25/05/2020 às 06h56min - Atualizada em 25/05/2020 às 06h56min

Covid-19: 60% das domésticas tiveram redução salarial ou contrato suspenso

Estimativa é do Instituto Doméstica Legal com base na folha de pagamento de empregados formais cadastrados

O emprego doméstico sofreu um grande impacto com as medidas de isolamento impostas para conter a pandemia do novo coronavírus no país. Segundo estimativa do Instituto Doméstica Legal, cerca de 900 mil trabalhadores terão o contrato suspenso ou redução salarial até junho, cerca de 60% da categoria formal — 1,5 milhão.
 

A projeção é feita com base na folha de pagamento de empregados domésticos formais cadastrados no site do instituto.
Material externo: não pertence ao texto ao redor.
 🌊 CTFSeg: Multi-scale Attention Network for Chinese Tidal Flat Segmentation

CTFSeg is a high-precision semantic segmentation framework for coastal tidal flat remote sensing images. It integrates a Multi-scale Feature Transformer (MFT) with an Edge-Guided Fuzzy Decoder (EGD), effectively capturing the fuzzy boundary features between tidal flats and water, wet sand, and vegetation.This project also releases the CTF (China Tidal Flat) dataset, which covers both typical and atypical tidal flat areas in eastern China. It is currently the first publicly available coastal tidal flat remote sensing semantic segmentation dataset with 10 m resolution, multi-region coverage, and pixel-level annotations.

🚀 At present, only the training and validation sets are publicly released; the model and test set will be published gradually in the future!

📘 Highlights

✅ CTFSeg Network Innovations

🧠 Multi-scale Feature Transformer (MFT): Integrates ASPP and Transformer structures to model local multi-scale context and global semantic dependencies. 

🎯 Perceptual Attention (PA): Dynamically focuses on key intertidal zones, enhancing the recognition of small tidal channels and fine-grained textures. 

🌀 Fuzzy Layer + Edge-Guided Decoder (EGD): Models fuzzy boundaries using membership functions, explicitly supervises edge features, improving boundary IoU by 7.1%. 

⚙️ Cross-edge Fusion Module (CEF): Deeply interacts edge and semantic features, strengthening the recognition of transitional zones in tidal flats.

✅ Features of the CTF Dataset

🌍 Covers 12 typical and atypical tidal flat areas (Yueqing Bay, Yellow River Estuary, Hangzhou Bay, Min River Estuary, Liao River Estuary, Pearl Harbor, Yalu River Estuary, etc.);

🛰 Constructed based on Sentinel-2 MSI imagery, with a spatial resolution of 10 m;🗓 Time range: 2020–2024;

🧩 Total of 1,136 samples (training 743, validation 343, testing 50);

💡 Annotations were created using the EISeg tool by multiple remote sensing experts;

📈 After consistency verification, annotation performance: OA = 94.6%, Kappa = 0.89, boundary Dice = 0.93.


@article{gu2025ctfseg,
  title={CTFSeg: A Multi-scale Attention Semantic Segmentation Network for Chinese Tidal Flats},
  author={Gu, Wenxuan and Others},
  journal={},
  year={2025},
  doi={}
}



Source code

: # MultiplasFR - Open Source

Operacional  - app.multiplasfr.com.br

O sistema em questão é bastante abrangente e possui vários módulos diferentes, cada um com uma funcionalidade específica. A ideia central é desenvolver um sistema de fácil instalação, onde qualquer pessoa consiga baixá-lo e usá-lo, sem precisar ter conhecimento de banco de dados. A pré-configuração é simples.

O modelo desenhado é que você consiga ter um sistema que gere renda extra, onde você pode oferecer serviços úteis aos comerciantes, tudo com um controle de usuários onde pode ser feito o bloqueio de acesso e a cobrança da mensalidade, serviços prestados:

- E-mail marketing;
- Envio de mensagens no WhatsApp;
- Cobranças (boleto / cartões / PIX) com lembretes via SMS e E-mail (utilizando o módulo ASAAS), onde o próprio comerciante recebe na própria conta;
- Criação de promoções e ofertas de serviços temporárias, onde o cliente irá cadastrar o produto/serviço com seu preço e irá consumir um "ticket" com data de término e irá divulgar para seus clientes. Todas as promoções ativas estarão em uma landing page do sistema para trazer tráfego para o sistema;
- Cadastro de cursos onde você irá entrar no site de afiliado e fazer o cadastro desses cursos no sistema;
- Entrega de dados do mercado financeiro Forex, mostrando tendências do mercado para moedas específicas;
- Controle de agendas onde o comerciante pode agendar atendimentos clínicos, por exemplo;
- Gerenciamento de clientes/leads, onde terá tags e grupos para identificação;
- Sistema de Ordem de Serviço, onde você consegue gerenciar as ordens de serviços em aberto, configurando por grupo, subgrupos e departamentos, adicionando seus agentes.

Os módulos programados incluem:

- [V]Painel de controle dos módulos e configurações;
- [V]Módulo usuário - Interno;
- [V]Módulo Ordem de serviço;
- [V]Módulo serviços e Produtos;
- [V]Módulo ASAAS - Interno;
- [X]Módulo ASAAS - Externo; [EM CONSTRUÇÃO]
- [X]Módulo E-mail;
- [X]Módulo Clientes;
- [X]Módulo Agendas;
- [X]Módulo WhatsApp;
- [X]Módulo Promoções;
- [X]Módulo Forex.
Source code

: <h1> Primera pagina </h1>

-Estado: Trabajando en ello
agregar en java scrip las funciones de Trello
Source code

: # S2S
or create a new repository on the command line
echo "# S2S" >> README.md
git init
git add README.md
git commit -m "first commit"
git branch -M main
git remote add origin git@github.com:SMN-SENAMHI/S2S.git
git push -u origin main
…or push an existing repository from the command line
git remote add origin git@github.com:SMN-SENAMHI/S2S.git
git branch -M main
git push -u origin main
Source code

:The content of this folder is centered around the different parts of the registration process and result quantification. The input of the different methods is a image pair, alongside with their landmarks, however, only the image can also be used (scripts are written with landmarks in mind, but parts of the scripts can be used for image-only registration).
No mês de abril, por exemplo, 143 mil empregados domésticos — cerca de 9% do total de formais — tiveram contratos suspensos e redução de salário, de acordo com a Medida Provisória nº 936/20.

A MP criou, no mês passado, o Programa Emergencial de Manutenção do Emprego e da Renda como forma de diminuir os impactos provocados pela crise do coronavírus. A medida permite que patrões possam reduzir jornadas e salários ou suspender o contrato de trabalho em troca de uma eventual demissão. Em contrapartida, o governo paga um valor proporcional do seguro-desemprego ao empregado.

Esse valor pode ser calculado através da calculadora do site Doméstica Legal, e fornece todas as informações para o cálculo do seguro-desemprego, assim como a quantidade de horas reduzidas por mês (se for o caso de redução de jornada), a remuneração que será paga pelo empregador e pelo governo, a perda de parte da remuneração e a economia total que o empregador terá ao adotar a MP 396.
 

O presidente do Doméstica Legal, Mário Avelino, acredita que o número até junho pode ser maior do que o registrado até agora porque, no mês passado, não houve tempo para que o empregador aderisse ao programa e muitos deram férias aos funcionários.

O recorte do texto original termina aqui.